대표적으로 평균과 중앙값을 사용한다.
np.mean(data)
np.median(data)
2. 변이추정
데이터가 얼마나 퍼져 있는지를 확인하는 방법이다.
주요 지표는 분산, 표준편차, 범위(Range) 이다.
범위는 단순히 최대값 - 최소값 으로 계산된다.
계산은 쉽지만 중간 데이터의 분포는 반영하지 못한다는 한계도 있다.
3. 데이터 분포 확인
데이터 분석을 하다 보면 숫자만 보는 것보다 시각화가 훨씬 이해하기 쉽다.
오늘은 대표적으로
- 히스토그램
- 박스플롯(Box Plot)
을 사용했다.
히스토그램은 데이터가 어떤 구간에 많이 몰려 있는지 확인할 수 있고, 박스플롯은 중앙값, 사분위수, 이상치 등을 한 번에 파악할 수 있다.
특히 박스플롯은 앞으로 데이터 전처리 과정에서 이상치를 찾을 때 자주 사용할 것 같다.
4. 범주형 데이터 탐색
만족/불만족처럼 값의 종류가 정해져 있는 데이터를 분석하는 방법도 배웠다.
이때는 최빈값과 빈도수를 확인하고, 주로 막대그래프나 파이차트를 사용한다.
실제 설문조사 데이터 분석에서도 많이 활용될 것 같다.
5. 상관관계 분석
오늘 배운 내용 중 가장 흥미로웠던 부분이다.
상관계수는 두 변수의 관계를 숫자로 표현한다.
- 1에 가까움 → 강한 양의 상관관계
- -1에 가까움 → 강한 음의 상관관계
- 0에 가까움 → 상관관계 거의 없음
예를 들어 공부 시간이 늘어날수록 시험 점수가 올라간다면 양의 상관관계를 가진다.
np.corrcoef(x, y)
이렇게 한 줄로 계산할 수 있다는 점도 인상적이었다!! 매우 간단.
상관관계와 인과관계는 다르다
오늘 학습하면서 가장 중요하게 느낀 부분이다.
상관관계가 있다고 해서 반드시 원인과 결과 관계인 것은 아니다.
예시로 아이스크림 판매량과 익사 사고 수는 함께 증가하는 경향이 있지만,
아이스크림이 익사 사고를 발생시키는 것은 아니다.
실제로는 여름이라는 공통 원인이 존재한다.
이 부분은 앞으로 프로젝트를 진행하면서도 꼭 기억해야 할 것 같다.
상관계수가 높다고 해서 함부로 "영향을 준다"라고 결론을 내리면 안 된다.
오늘의 느낀 점
오늘은 단순히 통계 용어를 외우는 시간이 아니라 데이터를 바라보는 기본적인 시각을 배우는 시간이었다.

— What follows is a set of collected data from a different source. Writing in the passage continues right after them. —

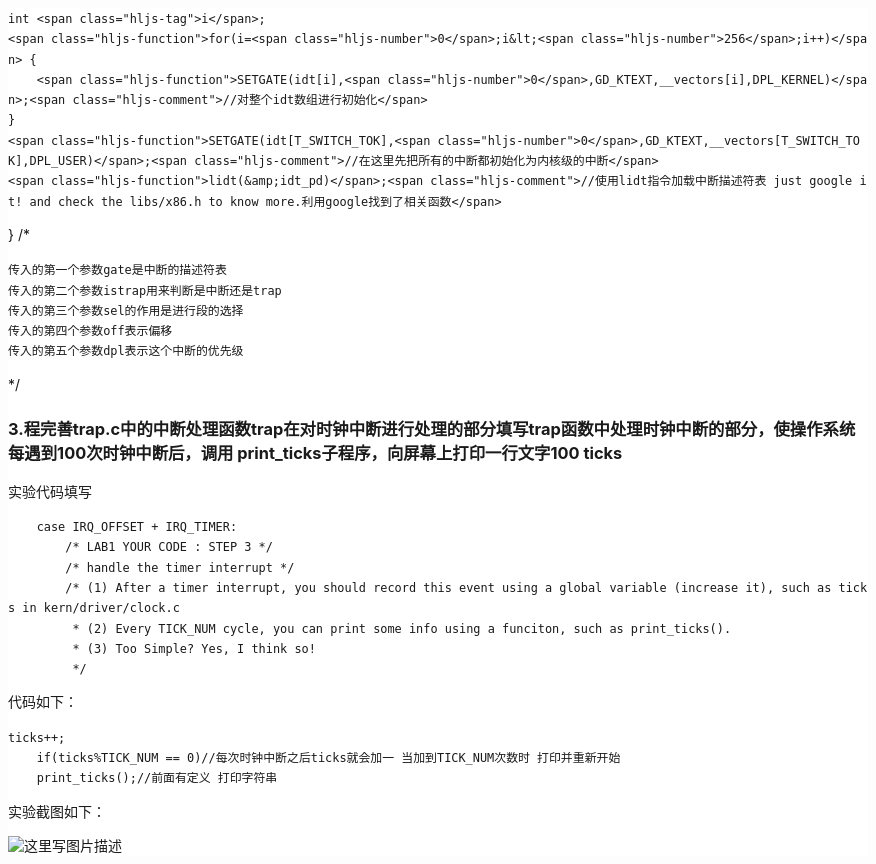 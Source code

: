     int <span class="hljs-tag">i</span>;
    <span class="hljs-function">for(i=<span class="hljs-number">0</span>;i&lt;<span class="hljs-number">256</span>;i++)</span> {
        <span class="hljs-function">SETGATE(idt[i],<span class="hljs-number">0</span>,GD_KTEXT,__vectors[i],DPL_KERNEL)</span>;<span class="hljs-comment">//对整个idt数组进行初始化</span>
    }
    <span class="hljs-function">SETGATE(idt[T_SWITCH_TOK],<span class="hljs-number">0</span>,GD_KTEXT,__vectors[T_SWITCH_TOK],DPL_USER)</span>;<span class="hljs-comment">//在这里先把所有的中断都初始化为内核级的中断</span>
    <span class="hljs-function">lidt(&amp;idt_pd)</span>;<span class="hljs-comment">//使用lidt指令加载中断描述符表 just google it! and check the libs/x86.h to know more.利用google找到了相关函数</span>
}
<span class="hljs-comment">/*

    传入的第一个参数gate是中断的描述符表
    传入的第二个参数istrap用来判断是中断还是trap
    传入的第三个参数sel的作用是进行段的选择
    传入的第四个参数off表示偏移
    传入的第五个参数dpl表示这个中断的优先级

*/</span></code></pre>
<h3 id="3程完善trapc中的中断处理函数trap在对时钟中断进行处理的部分填写trap函数中处理时钟中断的部分使操作系统每遇到100次时钟中断后调用-printticks子程序向屏幕上打印一行文字100-ticks">3.程完善trap.c中的中断处理函数trap在对时钟中断进行处理的部分填写trap函数中处理时钟中断的部分，使操作系统每遇到100次时钟中断后，调用 print_ticks子程序，向屏幕上打印一行文字100 ticks</h3>
<p>实验代码填写</p>
<pre class="prettyprint"><code class="language-c++ hljs vbnet">    <span class="hljs-keyword">case</span> IRQ_OFFSET + IRQ_TIMER:
        /* LAB1 YOUR CODE : <span class="hljs-keyword">STEP</span> <span class="hljs-number">3</span> */
        /* handle the timer interrupt */
        /* (<span class="hljs-number">1</span>) After a timer interrupt, you should record this <span class="hljs-keyword">event</span> <span class="hljs-keyword">using</span> a <span class="hljs-keyword">global</span> variable (increase it), such <span class="hljs-keyword">as</span> ticks <span class="hljs-keyword">in</span> kern/driver/clock.c
         * (<span class="hljs-number">2</span>) Every TICK_NUM cycle, you can print some info <span class="hljs-keyword">using</span> a funciton, such <span class="hljs-keyword">as</span> print_ticks().
         * (<span class="hljs-number">3</span>) Too Simple? Yes, I think so!
         */</code></pre>
<p>代码如下：</p>
<pre class="prettyprint"><code class="language-stylus hljs mel">ticks++;
    <span class="hljs-keyword">if</span>(ticks<span class="hljs-variable">%TICK_NUM</span> == <span class="hljs-number">0</span>)<span class="hljs-comment">//每次时钟中断之后ticks就会加一 当加到TICK_NUM次数时 打印并重新开始</span>
    print_ticks();<span class="hljs-comment">//前面有定义 打印字符串</span></code></pre>
<p>实验截图如下：</p>
<p><img alt="这里写图片描述" src="http://img.blog.csdn.net/20170318103052252?watermark/2/text/aHR0cDovL2Jsb2cuY3Nkbi5uZXQvcXFfMzE0ODExODc=/font/5a6L5L2T/fontsize/400/fill/I0JBQkFCMA==/dissolve/70/gravity/SouthEast" title=""/></p></hr></hr></hr></hr></hr></hr></div> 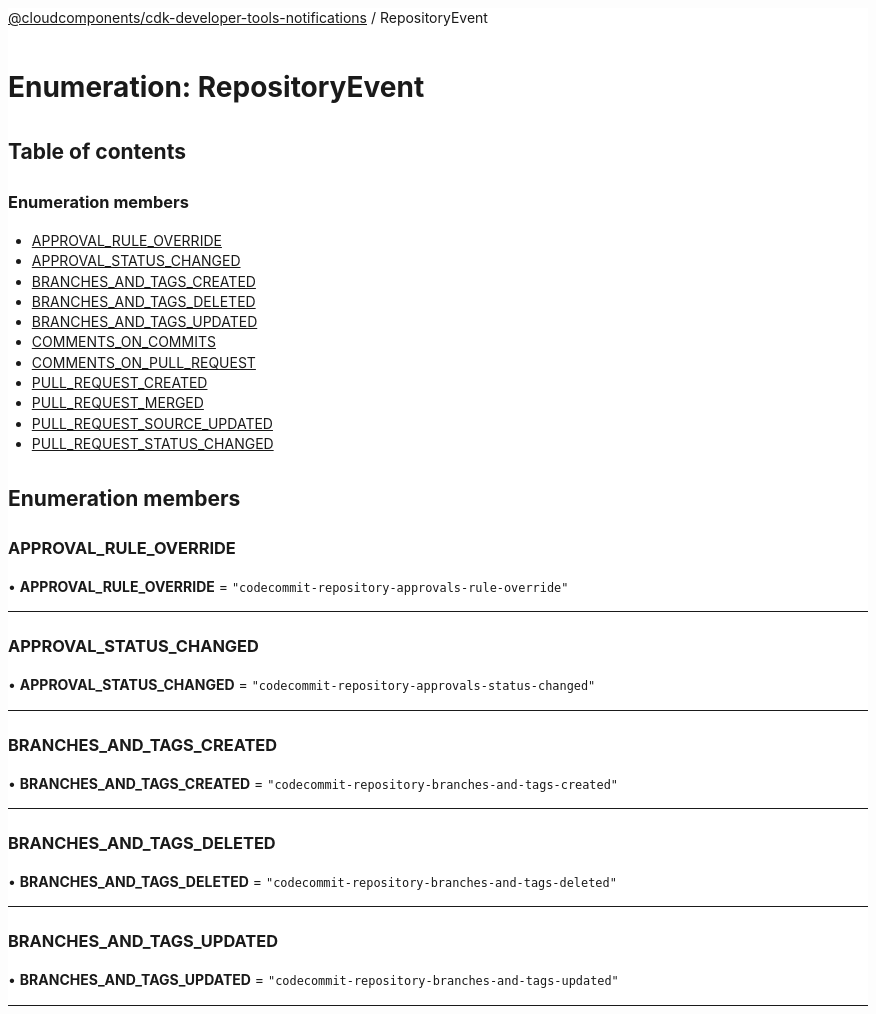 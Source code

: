 [@cloudcomponents/cdk-developer-tools-notifications](#readme) / RepositoryEvent

# Enumeration: RepositoryEvent

## Table of contents

### Enumeration members

- [APPROVAL\_RULE\_OVERRIDE](#approval_rule_override)
- [APPROVAL\_STATUS\_CHANGED](#approval_status_changed)
- [BRANCHES\_AND\_TAGS\_CREATED](#branches_and_tags_created)
- [BRANCHES\_AND\_TAGS\_DELETED](#branches_and_tags_deleted)
- [BRANCHES\_AND\_TAGS\_UPDATED](#branches_and_tags_updated)
- [COMMENTS\_ON\_COMMITS](#comments_on_commits)
- [COMMENTS\_ON\_PULL\_REQUEST](#comments_on_pull_request)
- [PULL\_REQUEST\_CREATED](#pull_request_created)
- [PULL\_REQUEST\_MERGED](#pull_request_merged)
- [PULL\_REQUEST\_SOURCE\_UPDATED](#pull_request_source_updated)
- [PULL\_REQUEST\_STATUS\_CHANGED](#pull_request_status_changed)

## Enumeration members

### APPROVAL\_RULE\_OVERRIDE

• **APPROVAL\_RULE\_OVERRIDE** = `"codecommit-repository-approvals-rule-override"`

___

### APPROVAL\_STATUS\_CHANGED

• **APPROVAL\_STATUS\_CHANGED** = `"codecommit-repository-approvals-status-changed"`

___

### BRANCHES\_AND\_TAGS\_CREATED

• **BRANCHES\_AND\_TAGS\_CREATED** = `"codecommit-repository-branches-and-tags-created"`

___

### BRANCHES\_AND\_TAGS\_DELETED

• **BRANCHES\_AND\_TAGS\_DELETED** = `"codecommit-repository-branches-and-tags-deleted"`

___

### BRANCHES\_AND\_TAGS\_UPDATED

• **BRANCHES\_AND\_TAGS\_UPDATED** = `"codecommit-repository-branches-and-tags-updated"`

___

특히 지금 진행했던 흡연 데이터 프로젝트를 떠올려보니, 그동안 사용했던 평균, 상관계수, 분포 그래프들이 모두 오늘 배운 개념들 위에서 만들어졌다는 것을 알 수 있었다.
또한 상관관계와 인과관계의 차이는 앞으로 데이터 분석을 하면서 계속 주의해야 할 부분이라고 느꼈다. 데이터에서 어떤 관계가 발견되더라도 그것이 곧 원인과 결과를 의미하는 것은 아니기 때문이다.
오늘 배운 통계 개념들은 앞으로 EDA와 가설 검정, 머신러닝 모델 해석까지 이어질 기초 체력 같은 내용이라 생각한다. 지금은 개념 위주로 이해하는 단계지만, 실제 데이터 분석 프로젝트에 적용하면서 더 익숙해져야겠다.